When to Choose LangSmith
- If you’re working with LangChain or LangGraph - setup is literally one line of code
- If evaluation (evals) is your top priority
- If you’re okay with vendor lock-in for the sake of convenience
- If you want managed SaaS, not self-hosting
Limitations
- LangChain dependency: While it technically works with other frameworks, the integration depth is far less
- No self-hosting: Only available as SaaS - if data sovereignty matters, this is a dealbreaker
- Cost at scale: At 100K+ traces/month, costs add up quickly
LangFuse: The Open-Source Alternative
LangFuse is the open-source answer to AI observability. MIT-licensed, self-hostable, and works with any LLM framework - not just LangChain. By 2026, LangFuse has become the most widely used open-source LLM observability platform.
Core Capabilities
- Tracing: OpenTelemetry-compatible traces that capture any LLM call, tool use, and custom logic. Sessions for multi-step interactions
- Scoring: Numeric, boolean, and categorical scores - automated LLM-as-judge evaluation, human feedback, or custom metrics
- Prompt management: Version control, labels, and linking prompt versions to traces - so you can measure which version performs better
- Datasets: Dataset item versioning, bulk addition from traces, and experimentation
- Cost tracking: Automatic token and cost calculation for all major models, including OpenAI GPT-5.2
- API v2: High-performance API with cursor-based pagination and selective field retrieval
LangFuse Pricing (2026)
| Plan | Price | Included | Notes |
|---|---|---|---|
| Self-hosted (OSS) | Free | Unlimited | MIT license, Docker/K8s |
| Cloud | $199/mo | 100K units/mo | +$8 per 100K units above |
| Enterprise (self-hosted) | Custom | Enterprise features | SSO, RBAC, support |
The self-hosted version is completely free - Docker Compose, Kubernetes (Helm charts), or Terraform templates for AWS/Azure/GCP.
Integration: Not Just LangChain
LangFuse’s biggest advantage: it’s framework-agnostic.

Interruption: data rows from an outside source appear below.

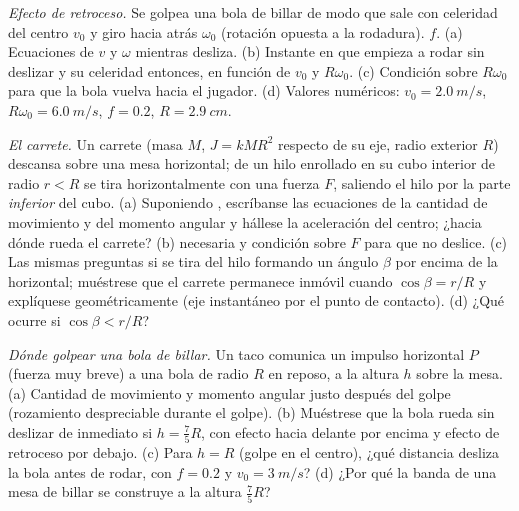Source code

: \begin{exercise}[$\star\star$]\label{exo:b2:rigid-body-mechanics:9}
\emph{Efecto de retroceso.} Se golpea una bola de billar de modo que sale
con celeridad del centro $v_0$ y giro hacia atrás $\omega_0$ (rotación
opuesta a la rodadura).  $f$. (a) Ecuaciones de
$v$ y $\omega$ mientras desliza. (b) Instante en que empieza a rodar sin
deslizar y su celeridad entonces, en función de $v_0$ y $R\omega_0$.
(c) Condición sobre $R\omega_0$ para que la bola vuelva hacia el jugador.
(d) Valores numéricos: $v_0 = \qty{2.0}{m/s}$, $R\omega_0 = \qty{6.0}{m/s}$, $f = 0.2$,
$R = \qty{2.9}{cm}$.
\end{exercise}

\begin{exercise}[$\star\star\star$]\label{exo:b2:rigid-body-mechanics:10}
\emph{El carrete.} Un carrete (masa $M$,  $J = kMR^2$
respecto de su eje, radio exterior $R$) descansa sobre una mesa
horizontal; de un hilo enrollado en su cubo interior de radio $r < R$ se
tira horizontalmente con una fuerza $F$, saliendo el hilo por la parte
\emph{inferior} del cubo. (a) Suponiendo ,
escríbanse las ecuaciones de la cantidad de movimiento y del momento
angular y hállese la aceleración del centro; ¿hacia dónde rueda el
carrete? (b)  necesaria y condición sobre $F$ para que
no deslice. (c) Las mismas preguntas si se tira del hilo formando un
ángulo $\beta$ por encima de la horizontal; muéstrese que el carrete
permanece inmóvil cuando $\cos\beta = r/R$ y explíquese geométricamente
(eje instantáneo por el punto de contacto). (d) ¿Qué ocurre si $\cos\beta < r/R$?
\end{exercise}

\begin{exercise}[$\star\star\star$]\label{exo:b2:rigid-body-mechanics:11}
\emph{Dónde golpear una bola de billar.} Un taco comunica un impulso
horizontal $P$ (fuerza muy breve) a una bola de radio $R$ en reposo, a la
altura $h$ sobre la mesa. (a) Cantidad de movimiento y momento angular
justo después del golpe (rozamiento despreciable durante el golpe).
(b) Muéstrese que la bola rueda sin deslizar de inmediato si
$h = \tfrac75R$, con efecto hacia delante por encima y efecto de retroceso
por debajo. (c) Para $h = R$ (golpe en el centro), ¿qué distancia desliza
la bola antes de rodar, con $f = 0.2$ y $v_0 = \qty{3}{m/s}$? (d) ¿Por qué
la banda de una mesa de billar se construye a la altura $\tfrac75R$?
\end{exercise}

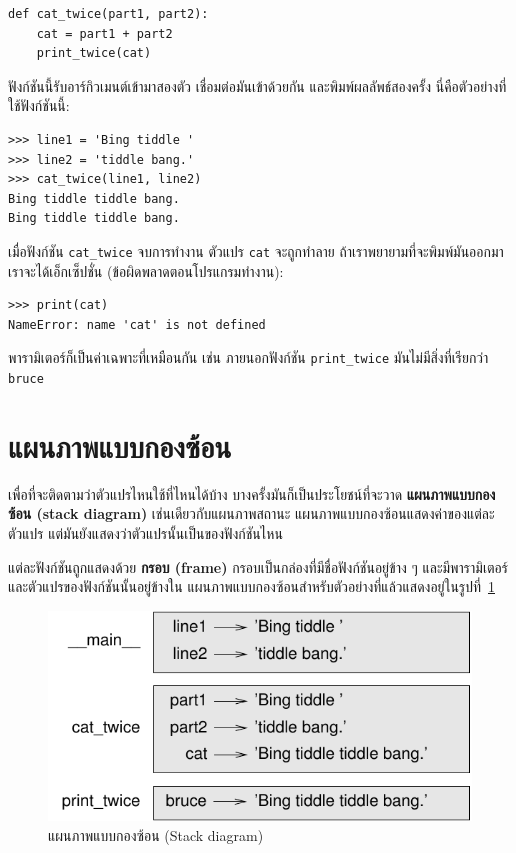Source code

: \begin{verbatim}
def cat_twice(part1, part2):
    cat = part1 + part2
    print_twice(cat)
\end{verbatim}
%
ฟังก์ชันนี้รับอาร์กิวเมนต์เข้ามาสองตัว เชื่อมต่อมันเข้าด้วยกัน และพิมพ์ผลลัพธ์สองครั้ง
นี่คือตัวอย่างที่ใช้ฟังก์ชันนี้:

\begin{verbatim}
>>> line1 = 'Bing tiddle '
>>> line2 = 'tiddle bang.'
>>> cat_twice(line1, line2)
Bing tiddle tiddle bang.
Bing tiddle tiddle bang.
\end{verbatim}
%
เมื่อฟังก์ชัน \verb|cat_twice| จบการทำงาน ตัวแปร {\tt cat} จะถูกทำลาย
ถ้าเราพยายามที่จะพิมพ์มันออกมา เราจะได้เอ็กเซ็ปชั่น (ข้อผิดพลาดตอนโปรแกรมทำงาน):


\begin{verbatim}
>>> print(cat)
NameError: name 'cat' is not defined
\end{verbatim}
%
พารามิเตอร์ก็เป็นค่าเฉพาะที่เหมือนกัน เช่น ภายนอกฟังก์ชัน \verb|print_twice|
มันไม่มีสิ่งที่เรียกว่า {\tt bruce}


\section{แผนภาพแบบกองซ้อน} %
\label{stackdiagram}

เพื่อที่จะติดตามว่าตัวแปรไหนใช้ที่ไหนได้บ้าง บางครั้งมันก็เป็นประโยชน์ที่จะวาด {\bf แผนภาพแบบกองซ้อน (stack diagram)}
เช่นเดียวกับแผนภาพสถานะ แผนภาพแบบกองซ้อนแสดงค่าของแต่ละตัวแปร แต่มันยังแสดงว่าตัวแปรนั้นเป็นของฟังก์ชันไหน 

แต่ละฟังก์ชันถูกแสดงด้วย {\bf กรอบ (frame)} กรอบเป็นกล่องที่มีชื่อฟังก์ชันอยู่ข้าง ๆ และมีพารามิเตอร์และตัวแปรของฟังก์ชันนั้นอยู่ข้างใน แผนภาพแบบกองซ้อนสำหรับตัวอย่างที่แล้วแสดงอยู่ในรูปที่~\ref{fig.stack} 

\begin{figure}
\centerline
{\includegraphics[scale=0.8]{figs/stack.pdf}}
\caption{แผนภาพแบบกองซ้อน (Stack diagram)}
\label{fig.stack}
\end{figure}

Native SDKs for Python and JavaScript, plus integrations with:
- LangChain / LangGraph
- LlamaIndex
- OpenAI SDK (direct)
- Anthropic Claude SDK
- Haystack
- DSPy
- Vercel AI SDK
- Any custom code via the
@observedecorator
When to Choose LangFuse
- If self-hosting matters (data sovereignty, GDPR, internal policies)
- If you’re not using LangChain (or using multiple frameworks)
- If you’re cost-sensitive - the self-hosted version is free
- If you prefer open-source tools
Practical Implementation: LangFuse Tracing in Python
Let’s see what LangFuse integration looks like in practice:
from langfuse import Langfuse
from langfuse.decorators import observe, langfuse_context
from openai import OpenAI
# Initialize
langfuse = Langfuse(
public_key="pk-lf-...",
secret_key="sk-lf-...",
host="https://cloud.langfuse.com" # or your self-hosted URL
)
client = OpenAI()
@observe()
def retrieve_context(query: str) -> str:
"""Retrieve documents from the vector database."""
results = vector_db.search(query, top_k=5)
langfuse_context.update_current_observation(
metadata={"source": "qdrant", "top_k": 5},
input=query,
output=results
)
return results
@observe()
def generate_answer(query: str, context: str) -> str:
"""Generate an answer using the LLM."""
response = client.chat.completions.create(
model="gpt-4o",
messages=[
{"role": "system", "content": f"Context: {context}"},
{"role": "user", "content": query}
]
)
answer = response.choices[0].message.content
# Add quality score
langfuse_context.score_current_trace(
name="answer_relevance",
value=0.95, # You can also compute this via automated eval
comment="Highly relevant response"
)
return answer
@observe()
def rag_pipeline(query: str) -> str:
"""Full RAG pipeline with automatic tracing."""
context = retrieve_context(query)
answer = generate_answer(query, context)
return answer
# Run - the entire pipeline is automatically traced
result = rag_pipeline("What is our return policy?")
This code automatically creates a hierarchical trace in LangFuse: rag_pipeline is the parent, with retrieve_context and generate_answer as child observations. At each step, you see latency, token usage, and cost.
The Rest of the Ecosystem
Beyond LangFuse and LangSmith, several mature platforms compete in this space:
Arize Phoenix
Open-source, OpenTelemetry-based observability and evaluation platform. Particularly strong in RAG evaluation.
- Strengths: Excellent RAG evaluation toolkit, framework-agnostic (LangChain, LlamaIndex, Haystack, DSPy, smolagents), visual trace inspector, prompt playground
- Deployment: Docker, Kubernetes, or Arize Cloud (app.phoenix.arize.com)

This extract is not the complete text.